_ASSIGNMENT_
Reproduce, character for character, the lines below from the first through the one with "the mathematical universe.". Leave pictures out.

--------------------------------

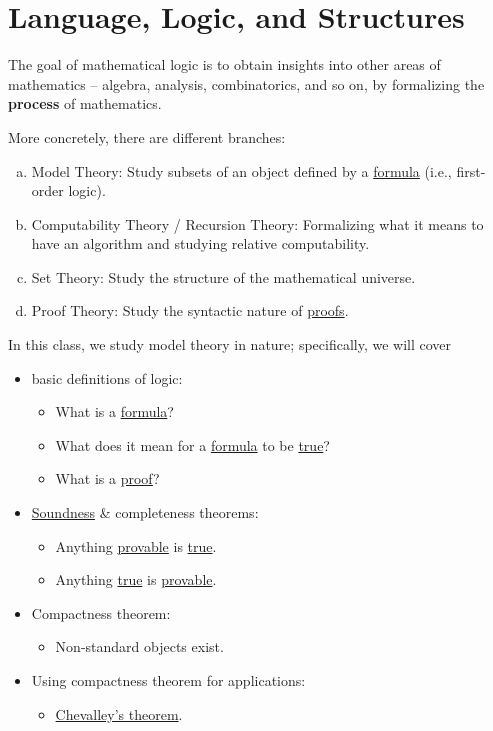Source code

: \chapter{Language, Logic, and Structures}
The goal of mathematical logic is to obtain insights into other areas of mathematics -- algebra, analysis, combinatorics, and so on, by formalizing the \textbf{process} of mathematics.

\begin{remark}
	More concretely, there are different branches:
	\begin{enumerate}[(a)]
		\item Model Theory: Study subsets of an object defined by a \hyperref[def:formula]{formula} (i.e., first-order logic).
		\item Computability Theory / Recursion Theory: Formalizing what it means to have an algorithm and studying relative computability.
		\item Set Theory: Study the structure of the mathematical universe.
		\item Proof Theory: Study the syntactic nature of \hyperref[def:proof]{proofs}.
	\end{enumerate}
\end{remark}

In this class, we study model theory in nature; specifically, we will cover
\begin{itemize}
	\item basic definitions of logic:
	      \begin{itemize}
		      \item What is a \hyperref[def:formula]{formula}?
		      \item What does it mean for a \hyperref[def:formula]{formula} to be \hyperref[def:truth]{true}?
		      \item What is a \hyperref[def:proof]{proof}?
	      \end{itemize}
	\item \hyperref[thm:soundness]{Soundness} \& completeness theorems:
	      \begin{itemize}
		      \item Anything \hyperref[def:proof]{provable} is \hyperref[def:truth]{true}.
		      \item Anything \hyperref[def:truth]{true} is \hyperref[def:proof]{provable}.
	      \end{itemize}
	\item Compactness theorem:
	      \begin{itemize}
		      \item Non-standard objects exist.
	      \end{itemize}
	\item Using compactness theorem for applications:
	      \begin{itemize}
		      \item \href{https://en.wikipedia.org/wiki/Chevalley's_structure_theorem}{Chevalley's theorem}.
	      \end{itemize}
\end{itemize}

--------------------------------

_ANSWER TO THE EXERCISE_
Source code

: \chapter{Language, Logic, and Structures}
The goal of mathematical logic is to obtain insights into other areas of mathematics -- algebra, analysis, combinatorics, and so on, by formalizing the \textbf{process} of mathematics.

\begin{remark}
	More concretely, there are different branches:
	\begin{enumerate}[(a)]
		\item Model Theory: Study subsets of an object defined by a \hyperref[def:formula]{formula} (i.e., first-order logic).
		\item Computability Theory / Recursion Theory: Formalizing what it means to have an algorithm and studying relative computability.
		\item Set Theory: Study the structure of the mathematical universe.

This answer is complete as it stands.